**Information given**
-------------------------
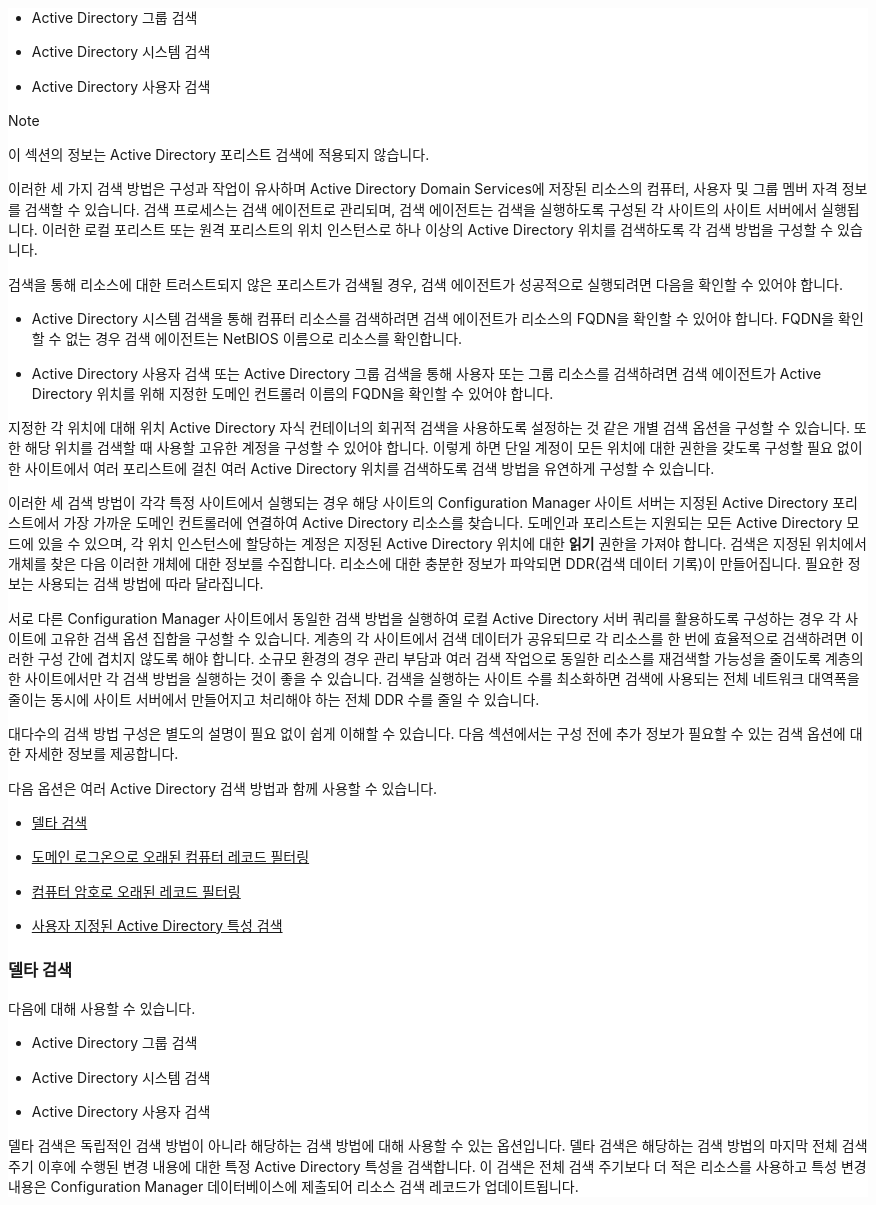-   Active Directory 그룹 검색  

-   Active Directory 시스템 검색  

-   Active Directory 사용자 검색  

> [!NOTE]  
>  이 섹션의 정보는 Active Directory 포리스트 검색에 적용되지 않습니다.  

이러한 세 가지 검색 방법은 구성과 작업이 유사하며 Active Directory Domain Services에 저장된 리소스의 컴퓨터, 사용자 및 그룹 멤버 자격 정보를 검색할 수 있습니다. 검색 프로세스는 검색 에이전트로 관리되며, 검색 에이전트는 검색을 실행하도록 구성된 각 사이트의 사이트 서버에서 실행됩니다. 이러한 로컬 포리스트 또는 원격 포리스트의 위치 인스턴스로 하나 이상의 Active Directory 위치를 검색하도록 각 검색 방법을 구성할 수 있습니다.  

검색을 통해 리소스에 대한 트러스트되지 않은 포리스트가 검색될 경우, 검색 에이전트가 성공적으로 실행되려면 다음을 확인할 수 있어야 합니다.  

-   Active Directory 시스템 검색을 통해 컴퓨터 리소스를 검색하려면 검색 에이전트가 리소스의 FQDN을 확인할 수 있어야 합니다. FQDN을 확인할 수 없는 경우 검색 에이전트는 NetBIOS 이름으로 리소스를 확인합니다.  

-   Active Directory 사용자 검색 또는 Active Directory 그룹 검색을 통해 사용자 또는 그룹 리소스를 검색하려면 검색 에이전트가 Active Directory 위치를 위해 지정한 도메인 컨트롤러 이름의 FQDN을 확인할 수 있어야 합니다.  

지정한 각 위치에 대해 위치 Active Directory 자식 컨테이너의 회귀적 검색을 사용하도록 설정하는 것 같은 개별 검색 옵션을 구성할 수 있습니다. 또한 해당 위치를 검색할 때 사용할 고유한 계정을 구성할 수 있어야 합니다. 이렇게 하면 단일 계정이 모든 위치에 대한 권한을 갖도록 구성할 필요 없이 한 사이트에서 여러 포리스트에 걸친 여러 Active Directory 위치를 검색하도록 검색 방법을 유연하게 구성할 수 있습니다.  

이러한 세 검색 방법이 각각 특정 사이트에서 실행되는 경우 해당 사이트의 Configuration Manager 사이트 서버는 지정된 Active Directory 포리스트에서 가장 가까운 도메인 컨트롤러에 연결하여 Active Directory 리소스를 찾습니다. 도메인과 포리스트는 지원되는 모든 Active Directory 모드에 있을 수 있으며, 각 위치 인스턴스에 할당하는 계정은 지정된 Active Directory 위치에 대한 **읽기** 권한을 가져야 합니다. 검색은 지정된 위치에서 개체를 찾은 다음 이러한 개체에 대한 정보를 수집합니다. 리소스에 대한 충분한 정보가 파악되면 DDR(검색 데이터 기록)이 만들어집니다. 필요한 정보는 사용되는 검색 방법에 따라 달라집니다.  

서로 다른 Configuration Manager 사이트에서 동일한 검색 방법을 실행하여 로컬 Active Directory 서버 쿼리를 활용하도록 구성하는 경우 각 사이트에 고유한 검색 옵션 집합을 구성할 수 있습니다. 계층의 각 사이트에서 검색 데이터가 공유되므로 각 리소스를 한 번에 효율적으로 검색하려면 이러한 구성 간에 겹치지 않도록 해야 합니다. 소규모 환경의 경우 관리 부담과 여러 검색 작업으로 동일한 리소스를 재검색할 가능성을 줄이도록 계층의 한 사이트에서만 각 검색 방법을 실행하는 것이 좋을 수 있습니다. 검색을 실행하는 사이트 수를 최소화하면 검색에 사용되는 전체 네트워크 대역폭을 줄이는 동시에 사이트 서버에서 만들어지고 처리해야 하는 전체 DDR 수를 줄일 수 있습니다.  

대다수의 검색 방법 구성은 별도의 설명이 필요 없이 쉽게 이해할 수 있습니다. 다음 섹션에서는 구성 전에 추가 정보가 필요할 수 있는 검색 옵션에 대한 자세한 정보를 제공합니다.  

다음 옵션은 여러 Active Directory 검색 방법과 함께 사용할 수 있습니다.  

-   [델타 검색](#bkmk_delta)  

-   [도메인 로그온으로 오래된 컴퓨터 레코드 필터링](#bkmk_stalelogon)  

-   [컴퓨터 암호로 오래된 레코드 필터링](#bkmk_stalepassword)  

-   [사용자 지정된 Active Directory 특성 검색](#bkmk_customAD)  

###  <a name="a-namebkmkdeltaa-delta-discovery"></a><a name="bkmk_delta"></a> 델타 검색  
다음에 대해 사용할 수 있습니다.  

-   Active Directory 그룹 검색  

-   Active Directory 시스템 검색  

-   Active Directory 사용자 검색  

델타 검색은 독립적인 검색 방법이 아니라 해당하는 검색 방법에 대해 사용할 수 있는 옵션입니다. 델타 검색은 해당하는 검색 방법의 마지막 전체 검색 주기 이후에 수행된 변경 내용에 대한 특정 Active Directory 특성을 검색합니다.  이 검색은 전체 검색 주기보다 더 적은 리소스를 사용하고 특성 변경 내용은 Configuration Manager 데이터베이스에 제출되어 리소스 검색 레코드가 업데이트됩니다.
-------------------------
**Assigned task**
An answer consisting of the number alone is required: how many lines in the entries hold the string "에이전트가"?

**Task solution**
3